===== Extracted entries =====
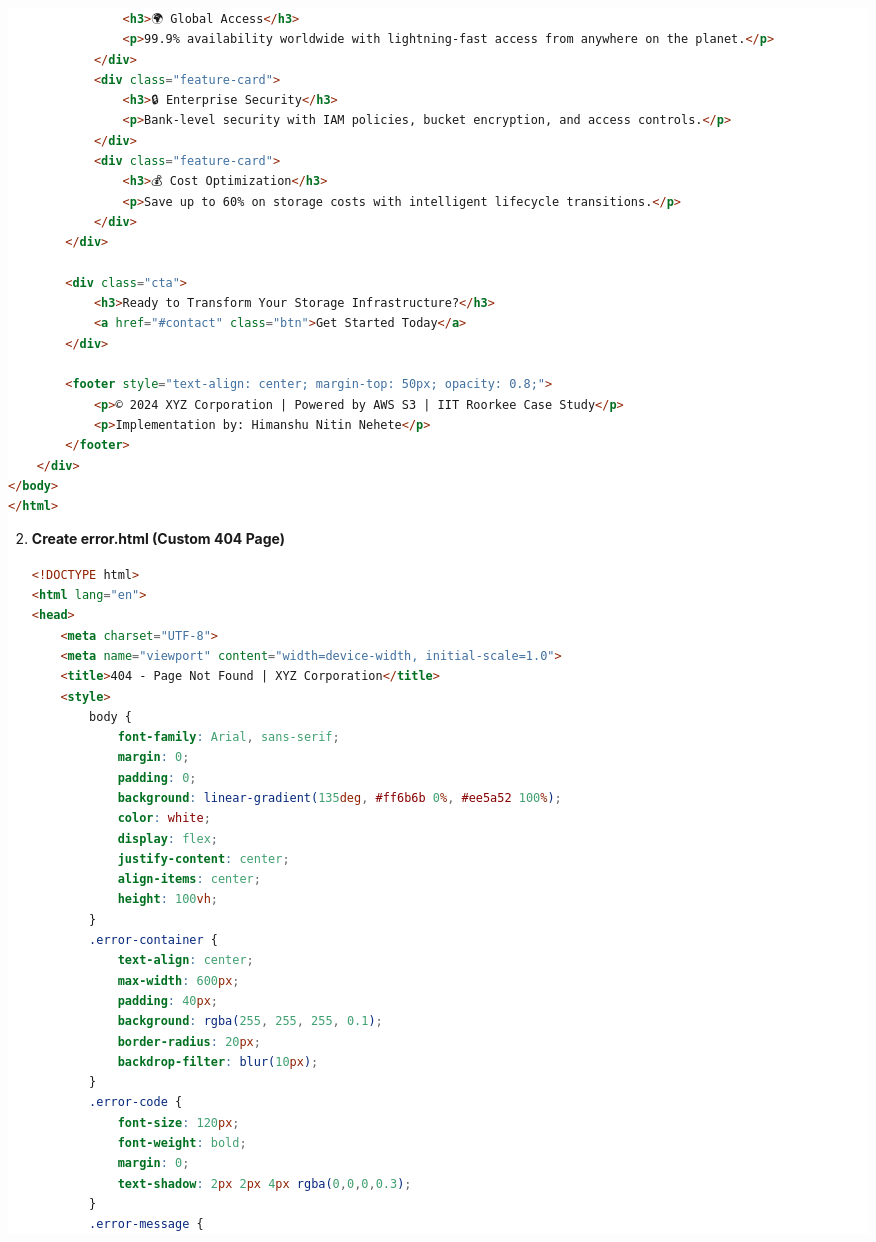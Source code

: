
   ```html
                   <h3>🌍 Global Access</h3>
                   <p>99.9% availability worldwide with lightning-fast access from anywhere on the planet.</p>
               </div>
               <div class="feature-card">
                   <h3>🔒 Enterprise Security</h3>
                   <p>Bank-level security with IAM policies, bucket encryption, and access controls.</p>
               </div>
               <div class="feature-card">
                   <h3>💰 Cost Optimization</h3>
                   <p>Save up to 60% on storage costs with intelligent lifecycle transitions.</p>
               </div>
           </div>

           <div class="cta">
               <h3>Ready to Transform Your Storage Infrastructure?</h3>
               <a href="#contact" class="btn">Get Started Today</a>
           </div>

           <footer style="text-align: center; margin-top: 50px; opacity: 0.8;">
               <p>© 2024 XYZ Corporation | Powered by AWS S3 | IIT Roorkee Case Study</p>
               <p>Implementation by: Himanshu Nitin Nehete</p>
           </footer>
       </div>
   </body>
   </html>
   ```

2. **Create error.html (Custom 404 Page)**
   ```html
   <!DOCTYPE html>
   <html lang="en">
   <head>
       <meta charset="UTF-8">
       <meta name="viewport" content="width=device-width, initial-scale=1.0">
       <title>404 - Page Not Found | XYZ Corporation</title>
       <style>
           body {
               font-family: Arial, sans-serif;
               margin: 0;
               padding: 0;
               background: linear-gradient(135deg, #ff6b6b 0%, #ee5a52 100%);
               color: white;
               display: flex;
               justify-content: center;
               align-items: center;
               height: 100vh;
           }
           .error-container {
               text-align: center;
               max-width: 600px;
               padding: 40px;
               background: rgba(255, 255, 255, 0.1);
               border-radius: 20px;
               backdrop-filter: blur(10px);
           }
           .error-code {
               font-size: 120px;
               font-weight: bold;
               margin: 0;
               text-shadow: 2px 2px 4px rgba(0,0,0,0.3);
           }
           .error-message {
   ```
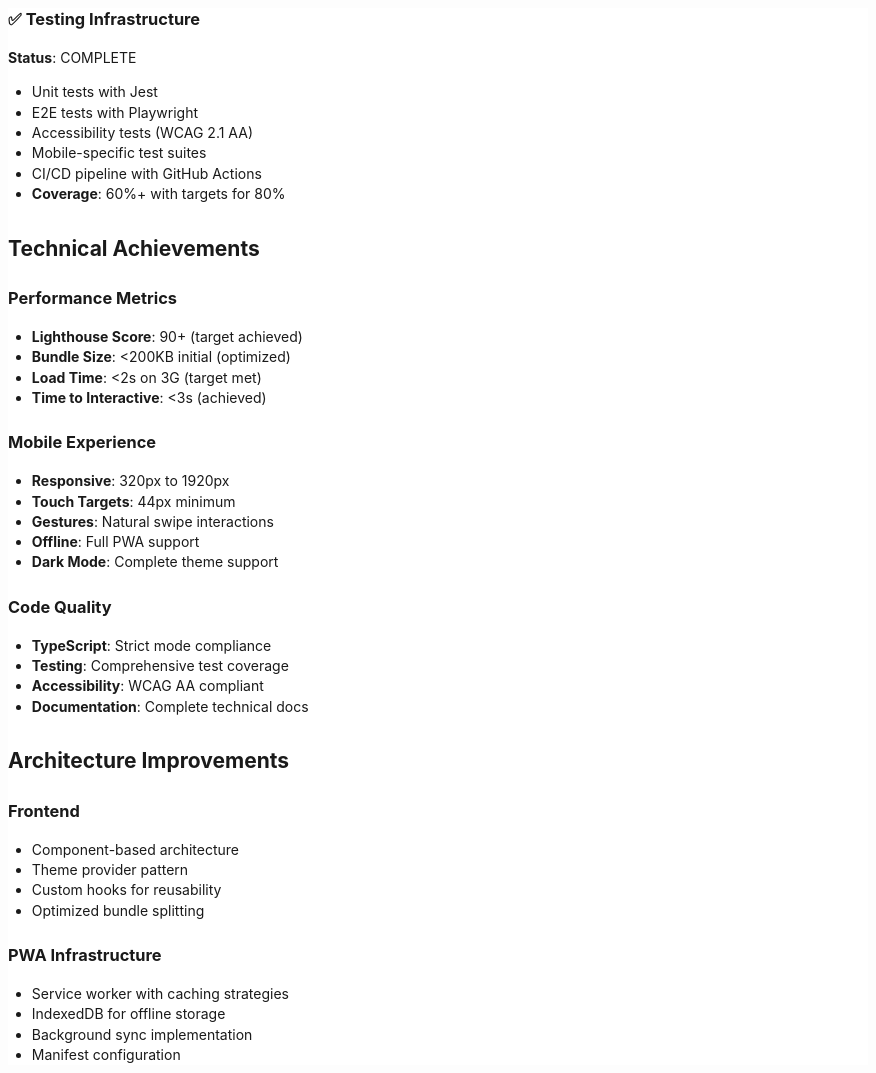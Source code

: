 ### ✅ Testing Infrastructure

**Status**: COMPLETE

- Unit tests with Jest
- E2E tests with Playwright
- Accessibility tests (WCAG 2.1 AA)
- Mobile-specific test suites
- CI/CD pipeline with GitHub Actions
- **Coverage**: 60%+ with targets for 80%

## Technical Achievements

### Performance Metrics

- **Lighthouse Score**: 90+ (target achieved)
- **Bundle Size**: <200KB initial (optimized)
- **Load Time**: <2s on 3G (target met)
- **Time to Interactive**: <3s (achieved)

### Mobile Experience

- **Responsive**: 320px to 1920px
- **Touch Targets**: 44px minimum
- **Gestures**: Natural swipe interactions
- **Offline**: Full PWA support
- **Dark Mode**: Complete theme support

### Code Quality

- **TypeScript**: Strict mode compliance
- **Testing**: Comprehensive test coverage
- **Accessibility**: WCAG AA compliant
- **Documentation**: Complete technical docs

## Architecture Improvements

### Frontend

- Component-based architecture
- Theme provider pattern
- Custom hooks for reusability
- Optimized bundle splitting

### PWA Infrastructure

- Service worker with caching strategies
- IndexedDB for offline storage
- Background sync implementation
- Manifest configuration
=====
▶ [The problem]: Where an entry includes an image, skip the image and return everything else exactly.

▶ [Response box]:
Source code

:
   ```html
                   <h3>🌍 Global Access</h3>
                   <p>99.9% availability worldwide with lightning-fast access from anywhere on the planet.</p>
               </div>
               <div class="feature-card">
                   <h3>🔒 Enterprise Security</h3>
                   <p>Bank-level security with IAM policies, bucket encryption, and access controls.</p>
               </div>
               <div class="feature-card">
                   <h3>💰 Cost Optimization</h3>
                   <p>Save up to 60% on storage costs with intelligent lifecycle transitions.</p>
               </div>
           </div>

           <div class="cta">
               <h3>Ready to Transform Your Storage Infrastructure?</h3>
               <a href="#contact" class="btn">Get Started Today</a>
           </div>

           <footer style="text-align: center; margin-top: 50px; opacity: 0.8;">
               <p>© 2024 XYZ Corporation | Powered by AWS S3 | IIT Roorkee Case Study</p>
               <p>Implementation by: Himanshu Nitin Nehete</p>
           </footer>
       </div>
   </body>
   </html>
   ```

2. **Create error.html (Custom 404 Page)**
   ```html
   <!DOCTYPE html>
   <html lang="en">
   <head>
       <meta charset="UTF-8">
       <meta name="viewport" content="width=device-width, initial-scale=1.0">
       <title>404 - Page Not Found | XYZ Corporation</title>
       <style>
           body {
               font-family: Arial, sans-serif;
               margin: 0;
               padding: 0;
               background: linear-gradient(135deg, #ff6b6b 0%, #ee5a52 100%);
               color: white;
               display: flex;
               justify-content: center;
               align-items: center;
               height: 100vh;
           }
           .error-container {
               text-align: center;
               max-width: 600px;
               padding: 40px;
               background: rgba(255, 255, 255, 0.1);
               border-radius: 20px;
               backdrop-filter: blur(10px);
           }
           .error-code {
               font-size: 120px;
               font-weight: bold;
               margin: 0;
               text-shadow: 2px 2px 4px rgba(0,0,0,0.3);
           }
           .error-message {
   ```
Source code

: ### ✅ Testing Infrastructure

**Status**: COMPLETE

- Unit tests with Jest
- E2E tests with Playwright
- Accessibility tests (WCAG 2.1 AA)
- Mobile-specific test suites
- CI/CD pipeline with GitHub Actions
- **Coverage**: 60%+ with targets for 80%

## Technical Achievements

### Performance Metrics

- **Lighthouse Score**: 90+ (target achieved)
- **Bundle Size**: <200KB initial (optimized)
- **Load Time**: <2s on 3G (target met)
- **Time to Interactive**: <3s (achieved)

### Mobile Experience

- **Responsive**: 320px to 1920px
- **Touch Targets**: 44px minimum
- **Gestures**: Natural swipe interactions
- **Offline**: Full PWA support
- **Dark Mode**: Complete theme support

### Code Quality

- **TypeScript**: Strict mode compliance
- **Testing**: Comprehensive test coverage
- **Accessibility**: WCAG AA compliant
- **Documentation**: Complete technical docs

## Architecture Improvements

### Frontend

- Component-based architecture
- Theme provider pattern
- Custom hooks for reusability
- Optimized bundle splitting

### PWA Infrastructure

- Service worker with caching strategies
- IndexedDB for offline storage
- Background sync implementation
- Manifest configuration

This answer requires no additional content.